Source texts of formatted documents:
>>>>
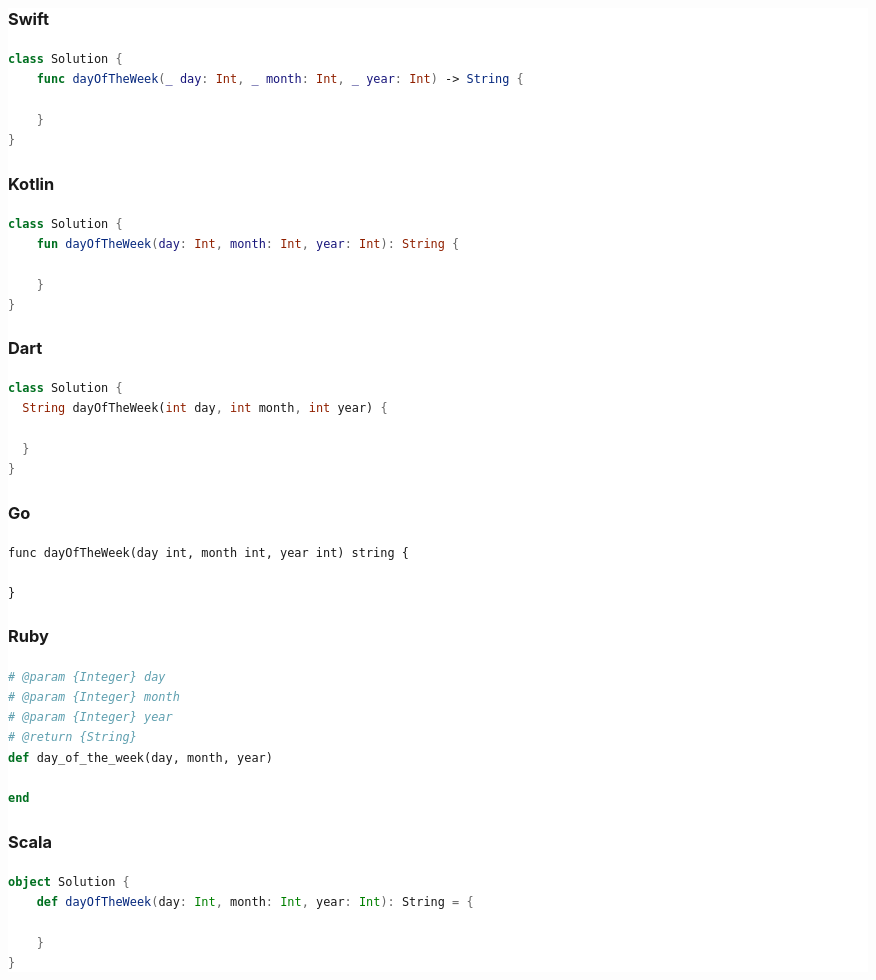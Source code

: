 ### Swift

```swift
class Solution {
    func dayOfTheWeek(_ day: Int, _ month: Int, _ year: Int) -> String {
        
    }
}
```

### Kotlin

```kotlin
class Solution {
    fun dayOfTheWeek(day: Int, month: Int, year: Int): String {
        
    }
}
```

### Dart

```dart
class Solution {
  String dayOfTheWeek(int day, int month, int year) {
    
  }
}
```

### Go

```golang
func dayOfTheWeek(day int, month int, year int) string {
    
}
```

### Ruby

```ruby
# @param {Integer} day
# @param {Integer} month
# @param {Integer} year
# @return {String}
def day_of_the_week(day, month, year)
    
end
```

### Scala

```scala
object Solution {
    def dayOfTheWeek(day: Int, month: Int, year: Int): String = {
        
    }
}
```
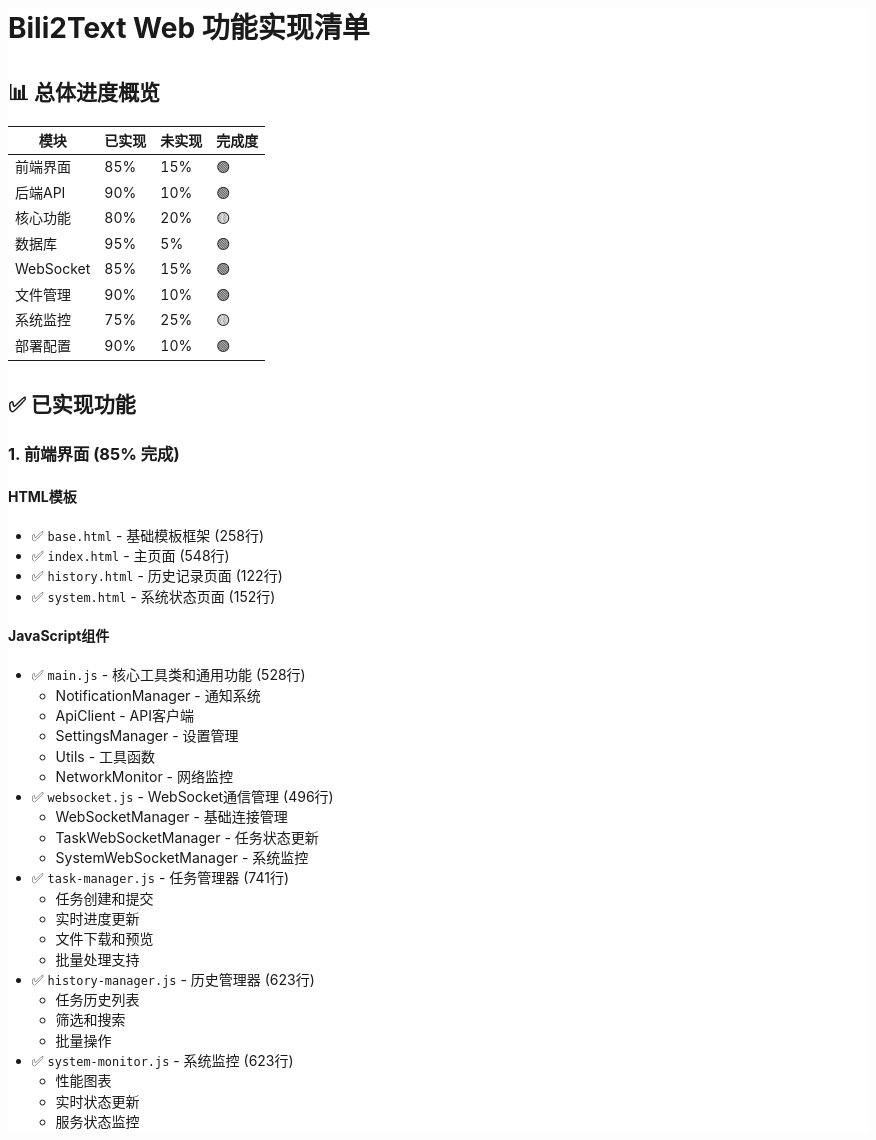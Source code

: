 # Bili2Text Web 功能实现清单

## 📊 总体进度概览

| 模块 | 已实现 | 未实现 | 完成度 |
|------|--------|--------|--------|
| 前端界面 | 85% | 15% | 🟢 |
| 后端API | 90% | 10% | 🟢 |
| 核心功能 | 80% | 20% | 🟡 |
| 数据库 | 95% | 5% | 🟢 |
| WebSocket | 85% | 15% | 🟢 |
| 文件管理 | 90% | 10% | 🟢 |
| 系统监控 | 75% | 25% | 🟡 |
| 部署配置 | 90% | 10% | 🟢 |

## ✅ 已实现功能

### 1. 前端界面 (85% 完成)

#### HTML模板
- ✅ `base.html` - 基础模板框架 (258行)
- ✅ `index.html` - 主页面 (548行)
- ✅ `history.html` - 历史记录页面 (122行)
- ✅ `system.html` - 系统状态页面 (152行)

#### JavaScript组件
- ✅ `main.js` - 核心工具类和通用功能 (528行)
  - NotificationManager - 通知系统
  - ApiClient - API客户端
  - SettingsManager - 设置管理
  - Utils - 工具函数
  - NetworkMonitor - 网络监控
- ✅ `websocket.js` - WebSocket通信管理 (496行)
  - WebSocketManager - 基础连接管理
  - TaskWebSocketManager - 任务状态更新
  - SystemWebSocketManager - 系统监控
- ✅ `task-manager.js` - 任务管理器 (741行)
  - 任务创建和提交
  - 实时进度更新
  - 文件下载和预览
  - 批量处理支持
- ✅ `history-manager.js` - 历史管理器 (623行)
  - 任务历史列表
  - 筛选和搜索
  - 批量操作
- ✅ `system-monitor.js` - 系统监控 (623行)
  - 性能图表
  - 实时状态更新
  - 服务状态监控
<<<<
Action item.
Transcribe the complete set of entries verbatim. No pictures belong in the copy.

Output.
Source code

: ### Swift

```swift
class Solution {
    func dayOfTheWeek(_ day: Int, _ month: Int, _ year: Int) -> String {
        
    }
}
```

### Kotlin

```kotlin
class Solution {
    fun dayOfTheWeek(day: Int, month: Int, year: Int): String {
        
    }
}
```

### Dart

```dart
class Solution {
  String dayOfTheWeek(int day, int month, int year) {
    
  }
}
```

### Go

```golang
func dayOfTheWeek(day int, month int, year int) string {
    
}
```

### Ruby

```ruby
# @param {Integer} day
# @param {Integer} month
# @param {Integer} year
# @return {String}
def day_of_the_week(day, month, year)
    
end
```

### Scala

```scala
object Solution {
    def dayOfTheWeek(day: Int, month: Int, year: Int): String = {
        
    }
}
```
Source code

: # Bili2Text Web 功能实现清单

## 📊 总体进度概览

| 模块 | 已实现 | 未实现 | 完成度 |
|------|--------|--------|--------|
| 前端界面 | 85% | 15% | 🟢 |
| 后端API | 90% | 10% | 🟢 |
| 核心功能 | 80% | 20% | 🟡 |
| 数据库 | 95% | 5% | 🟢 |
| WebSocket | 85% | 15% | 🟢 |
| 文件管理 | 90% | 10% | 🟢 |
| 系统监控 | 75% | 25% | 🟡 |
| 部署配置 | 90% | 10% | 🟢 |

## ✅ 已实现功能

### 1. 前端界面 (85% 完成)

#### HTML模板
- ✅ `base.html` - 基础模板框架 (258行)
- ✅ `index.html` - 主页面 (548行)
- ✅ `history.html` - 历史记录页面 (122行)
- ✅ `system.html` - 系统状态页面 (152行)

#### JavaScript组件
- ✅ `main.js` - 核心工具类和通用功能 (528行)
  - NotificationManager - 通知系统
  - ApiClient - API客户端
  - SettingsManager - 设置管理
  - Utils - 工具函数
  - NetworkMonitor - 网络监控
- ✅ `websocket.js` - WebSocket通信管理 (496行)
  - WebSocketManager - 基础连接管理
  - TaskWebSocketManager - 任务状态更新
  - SystemWebSocketManager - 系统监控
- ✅ `task-manager.js` - 任务管理器 (741行)
  - 任务创建和提交
  - 实时进度更新
  - 文件下载和预览
  - 批量处理支持
- ✅ `history-manager.js` - 历史管理器 (623行)
  - 任务历史列表
  - 筛选和搜索
  - 批量操作
- ✅ `system-monitor.js` - 系统监控 (623行)
  - 性能图表
  - 实时状态更新
  - 服务状态监控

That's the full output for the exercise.